Open good, closed bad.
This maxim coined in the early Internet era should guide the debate on the appropriate use of Web 2.0 and social media sites in Congress that's erupted in the last 48 hours. Unfortunately, those on the left who have traditionally advocated for openness online have decided to circle the wagons for the inadequate rules proposed by franking chair Rep. Mike Capuano, while attacking social media impresario Rep. John Culberson. Others like the Sunlight Foundation, who have taken an appreciably strong position, pin the blame amorphously on "Congress" and give cover to Speaker Pelosi as she tries to wriggle out from under Capuano's idiocy. In the process, they forget which side is fighting for openness and which side is fighting to codify an archaic, semi-closed system.
While "Let Our Congress Tweet" is an appropriate and necessary sentiment, it's time for Sunlight and others who care about this issue to specifically endorse the principles set forth by Republican Reps. Kevin McCarthy, Vern Ehlers, and Tom Price, while rejecting Rep. Capuano's misplaced war on "commercialism" and picking of winners in the Web 2.0 space through a list of approved sites members could use.
Boiled down, the McCarthy-Ehlers-Price proposal would:
- Encourage, but not require sites like YouTube to set up commercial-free areas for members of Congress. While web behemoths like YouTube can easily accomodate this request, what about niche sites like Twitter, FriendFeed, Qik, or Utterz? As I'll explain below, a Congressional mandate would also be a taking of private property.
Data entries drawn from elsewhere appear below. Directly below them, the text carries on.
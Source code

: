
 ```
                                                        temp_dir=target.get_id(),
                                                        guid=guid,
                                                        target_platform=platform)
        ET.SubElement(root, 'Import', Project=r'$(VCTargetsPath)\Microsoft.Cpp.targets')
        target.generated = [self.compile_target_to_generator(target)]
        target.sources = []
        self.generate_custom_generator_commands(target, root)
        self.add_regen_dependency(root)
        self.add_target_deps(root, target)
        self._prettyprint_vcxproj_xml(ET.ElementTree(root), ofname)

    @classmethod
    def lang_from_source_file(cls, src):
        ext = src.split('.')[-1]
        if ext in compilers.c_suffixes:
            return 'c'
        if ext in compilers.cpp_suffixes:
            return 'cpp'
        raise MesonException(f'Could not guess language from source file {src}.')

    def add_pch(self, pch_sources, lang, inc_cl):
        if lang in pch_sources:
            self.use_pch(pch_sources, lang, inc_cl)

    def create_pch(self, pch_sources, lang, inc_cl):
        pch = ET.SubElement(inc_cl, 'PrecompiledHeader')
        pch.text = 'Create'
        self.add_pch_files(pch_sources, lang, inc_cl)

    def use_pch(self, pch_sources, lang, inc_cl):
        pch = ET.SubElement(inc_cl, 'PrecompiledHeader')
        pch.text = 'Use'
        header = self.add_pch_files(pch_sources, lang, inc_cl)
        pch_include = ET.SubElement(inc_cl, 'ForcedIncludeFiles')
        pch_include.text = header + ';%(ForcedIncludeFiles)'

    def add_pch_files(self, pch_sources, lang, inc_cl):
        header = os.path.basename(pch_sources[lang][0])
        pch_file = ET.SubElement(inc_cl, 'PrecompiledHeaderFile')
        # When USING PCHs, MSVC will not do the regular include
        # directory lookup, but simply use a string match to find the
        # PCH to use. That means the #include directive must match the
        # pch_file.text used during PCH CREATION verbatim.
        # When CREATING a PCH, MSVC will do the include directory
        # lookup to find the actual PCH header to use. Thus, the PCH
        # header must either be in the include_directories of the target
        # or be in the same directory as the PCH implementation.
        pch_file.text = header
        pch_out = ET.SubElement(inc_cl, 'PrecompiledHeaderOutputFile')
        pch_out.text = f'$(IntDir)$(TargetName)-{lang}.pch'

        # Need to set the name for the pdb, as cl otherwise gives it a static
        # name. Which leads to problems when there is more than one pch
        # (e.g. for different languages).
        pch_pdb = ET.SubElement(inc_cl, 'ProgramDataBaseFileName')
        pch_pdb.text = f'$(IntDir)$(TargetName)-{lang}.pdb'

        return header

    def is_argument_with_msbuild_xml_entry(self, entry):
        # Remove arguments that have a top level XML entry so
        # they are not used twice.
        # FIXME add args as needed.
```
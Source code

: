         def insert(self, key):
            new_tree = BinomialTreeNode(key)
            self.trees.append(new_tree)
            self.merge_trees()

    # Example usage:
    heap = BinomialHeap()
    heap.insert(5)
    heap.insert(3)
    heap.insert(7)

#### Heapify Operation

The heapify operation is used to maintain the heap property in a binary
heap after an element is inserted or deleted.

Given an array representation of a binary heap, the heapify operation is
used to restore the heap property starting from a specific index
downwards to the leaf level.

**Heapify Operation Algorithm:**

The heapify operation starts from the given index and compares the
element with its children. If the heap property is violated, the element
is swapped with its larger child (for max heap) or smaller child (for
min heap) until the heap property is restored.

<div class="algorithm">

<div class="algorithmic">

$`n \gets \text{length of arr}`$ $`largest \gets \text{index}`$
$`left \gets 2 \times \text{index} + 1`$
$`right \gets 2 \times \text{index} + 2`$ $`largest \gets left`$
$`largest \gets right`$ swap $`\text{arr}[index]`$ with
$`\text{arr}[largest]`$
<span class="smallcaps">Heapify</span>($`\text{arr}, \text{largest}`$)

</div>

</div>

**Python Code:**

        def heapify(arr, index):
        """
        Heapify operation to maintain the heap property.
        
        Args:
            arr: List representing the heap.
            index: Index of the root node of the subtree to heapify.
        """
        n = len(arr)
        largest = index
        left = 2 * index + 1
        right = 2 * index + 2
- Allow members to post to any site they want, with broad, common-sense guidelines for content. So you still can't post campaign stuff no matter which site you're on -- which is the primary impetus behind these rules.
- No "approved" site list -- e.g. you can post to YouTube but not Blip.tv, or Twitter but not FriendFeed. Government is bad at picking winners, but they'd be absolutely horrible at keeping up with the dizzying pace of Web 2.0 startups, where the landscape changes almost daily.
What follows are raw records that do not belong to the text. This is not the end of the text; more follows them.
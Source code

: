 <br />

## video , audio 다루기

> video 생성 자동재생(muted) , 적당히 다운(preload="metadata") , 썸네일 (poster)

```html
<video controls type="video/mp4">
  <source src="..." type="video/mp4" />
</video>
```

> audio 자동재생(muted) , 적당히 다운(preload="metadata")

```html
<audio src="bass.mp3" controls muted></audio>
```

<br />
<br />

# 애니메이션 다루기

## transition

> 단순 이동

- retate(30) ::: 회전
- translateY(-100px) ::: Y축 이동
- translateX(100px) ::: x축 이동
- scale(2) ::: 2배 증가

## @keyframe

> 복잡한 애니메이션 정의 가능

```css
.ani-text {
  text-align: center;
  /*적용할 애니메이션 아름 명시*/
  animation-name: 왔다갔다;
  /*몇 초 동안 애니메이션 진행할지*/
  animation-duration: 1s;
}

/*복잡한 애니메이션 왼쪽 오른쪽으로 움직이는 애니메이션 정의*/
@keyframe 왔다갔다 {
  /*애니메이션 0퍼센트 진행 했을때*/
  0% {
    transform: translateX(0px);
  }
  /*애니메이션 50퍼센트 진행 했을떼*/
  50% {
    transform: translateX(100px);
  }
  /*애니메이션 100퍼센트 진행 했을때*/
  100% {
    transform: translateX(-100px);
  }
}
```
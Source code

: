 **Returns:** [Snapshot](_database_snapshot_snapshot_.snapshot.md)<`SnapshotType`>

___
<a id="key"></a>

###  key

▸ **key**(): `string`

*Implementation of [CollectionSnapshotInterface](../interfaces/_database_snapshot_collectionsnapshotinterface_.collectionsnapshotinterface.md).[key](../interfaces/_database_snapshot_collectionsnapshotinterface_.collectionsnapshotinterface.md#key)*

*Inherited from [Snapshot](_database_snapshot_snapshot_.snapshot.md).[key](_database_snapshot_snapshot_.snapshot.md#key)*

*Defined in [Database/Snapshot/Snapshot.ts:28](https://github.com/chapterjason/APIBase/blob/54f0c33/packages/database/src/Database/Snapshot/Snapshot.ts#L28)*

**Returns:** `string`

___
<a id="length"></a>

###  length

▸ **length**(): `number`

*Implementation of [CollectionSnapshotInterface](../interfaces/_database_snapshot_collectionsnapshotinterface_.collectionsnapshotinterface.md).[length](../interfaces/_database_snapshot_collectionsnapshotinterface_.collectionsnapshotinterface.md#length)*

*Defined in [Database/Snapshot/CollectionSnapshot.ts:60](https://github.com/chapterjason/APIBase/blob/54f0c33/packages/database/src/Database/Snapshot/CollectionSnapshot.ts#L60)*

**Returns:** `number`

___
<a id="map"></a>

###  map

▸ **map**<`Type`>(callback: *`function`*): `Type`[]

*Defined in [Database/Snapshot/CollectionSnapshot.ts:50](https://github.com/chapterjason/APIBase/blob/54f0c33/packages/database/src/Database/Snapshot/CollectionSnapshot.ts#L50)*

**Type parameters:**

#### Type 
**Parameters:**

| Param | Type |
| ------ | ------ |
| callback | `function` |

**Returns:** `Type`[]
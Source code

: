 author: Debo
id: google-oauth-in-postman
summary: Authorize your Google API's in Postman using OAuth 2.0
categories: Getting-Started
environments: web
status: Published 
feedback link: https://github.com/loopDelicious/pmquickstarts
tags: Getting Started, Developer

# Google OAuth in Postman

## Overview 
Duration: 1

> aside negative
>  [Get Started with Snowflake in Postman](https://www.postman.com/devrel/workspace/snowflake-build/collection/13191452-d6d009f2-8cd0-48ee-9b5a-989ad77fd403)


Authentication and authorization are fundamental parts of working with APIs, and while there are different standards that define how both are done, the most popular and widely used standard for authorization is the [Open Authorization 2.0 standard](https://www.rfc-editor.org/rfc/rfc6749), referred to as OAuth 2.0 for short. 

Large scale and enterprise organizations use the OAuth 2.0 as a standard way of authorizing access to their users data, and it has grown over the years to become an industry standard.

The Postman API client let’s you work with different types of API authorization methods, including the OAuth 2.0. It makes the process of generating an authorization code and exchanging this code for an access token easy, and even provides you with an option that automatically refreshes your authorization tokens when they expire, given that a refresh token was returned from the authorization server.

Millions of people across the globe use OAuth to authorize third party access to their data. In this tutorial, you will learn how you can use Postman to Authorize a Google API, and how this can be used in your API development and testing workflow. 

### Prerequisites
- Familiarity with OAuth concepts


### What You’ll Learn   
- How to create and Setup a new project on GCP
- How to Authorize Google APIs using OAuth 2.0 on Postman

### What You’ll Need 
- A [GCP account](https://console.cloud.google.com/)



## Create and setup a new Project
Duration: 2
Faced with the realities of an ever-changing and dynamic Web, Capuano keeps rolling out this "commercialism" trope, suggesting there is a legitimate interest in keeping Congressional content off of sites with any advertising. Sorry, but that train has already left the station. But moreover, members of Congress, like the broader online community, has already voted with its feet, choosing highly commercialized sites like YouTube over stale government-approved standards. What's more, constitutents like it when they can easily find and embed government content on sites they use everyday. Both sides are being well served by a hands off approach. So what exactly is the problem here?
And the Republican plan offers a reasonable standard -- encourage but not require commercial-free areas of social sites. Requiring it would create some clear property rights issues. The terms of service on most Web 2.0 sites state that once uploaded, your content is owned by the site -- doesn't matter if you're the President of the United States or doing basement videography. That site has the right to monetize that content (which they own) as they see fit. To prevent them from doing so is a taking of private property.
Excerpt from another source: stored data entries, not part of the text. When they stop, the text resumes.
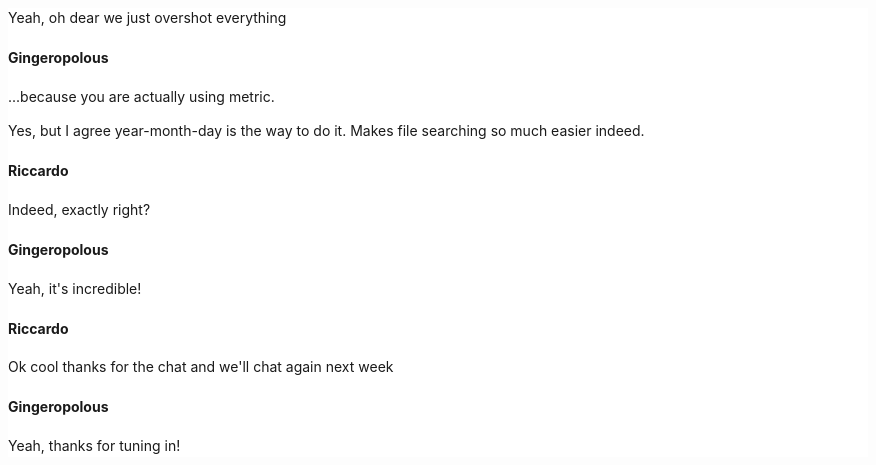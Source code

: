 Yeah, oh dear we just overshot everything

#### Gingeropolous 

...because you are actually using metric.

Yes, but I agree year-month-day is the way to do it. Makes file searching so much easier indeed.

#### Riccardo

Indeed, exactly right?

#### Gingeropolous 

Yeah, it's incredible!

#### Riccardo

Ok cool thanks for the chat and we'll chat again next week

#### Gingeropolous 

Yeah, thanks for tuning in!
Bottom line: any hope of keeping Congressional content away from advertising on third party sites defies common sense, especially when that content will invariably be embedded and mashed up.
Why not work backwards from the things the public would actually find jarring and offensive about the use of these tools in Congress -- rather than Rep. Capuano's bizarre desire to socialize the Internet? There are two things that any common sense observer would say are out-of-bounds for a member of Congress:
- The display of any paid advertising on a .gov site. The means no rollover, pre-roll, or post-roll on videos embedded on an official website. Seems pretty easy not to run afoul, as political videos receive this type of advertising on YouTube. But I see no problem, per se, with these appearing in a House member's channel on YouTube.com. It is YouTube's property after all. The White House doesn't own the rights to an Oval Office address, and networks can sell ads against it.
- The distribution of campaign messages in any official venue, be it on a House member's official website, their Twitter account, YouTube, etc. Again, pretty simple, totally self-policing, and an extension of the common-sense rules of today.
Can you think of anything else? I can't.
Would Sunlight and other transparency advocates be in favor of open, "network neutral" standards such as those embraced McCarthy et al.? Or will they try and muddy the waters between the current Republican and Democratic plans, when one is clearly better from an openness, transparency, and public interest standpoint?
(As hinted in the last paragraph, I find it particularly hilarious that the techno-left circles the wagons for Capuano when it is so vocally in favor of net neutrality. Isn't net neutrality all about not discriminating between different online platforms? And isn't this exactly what Capuano's plan would do?)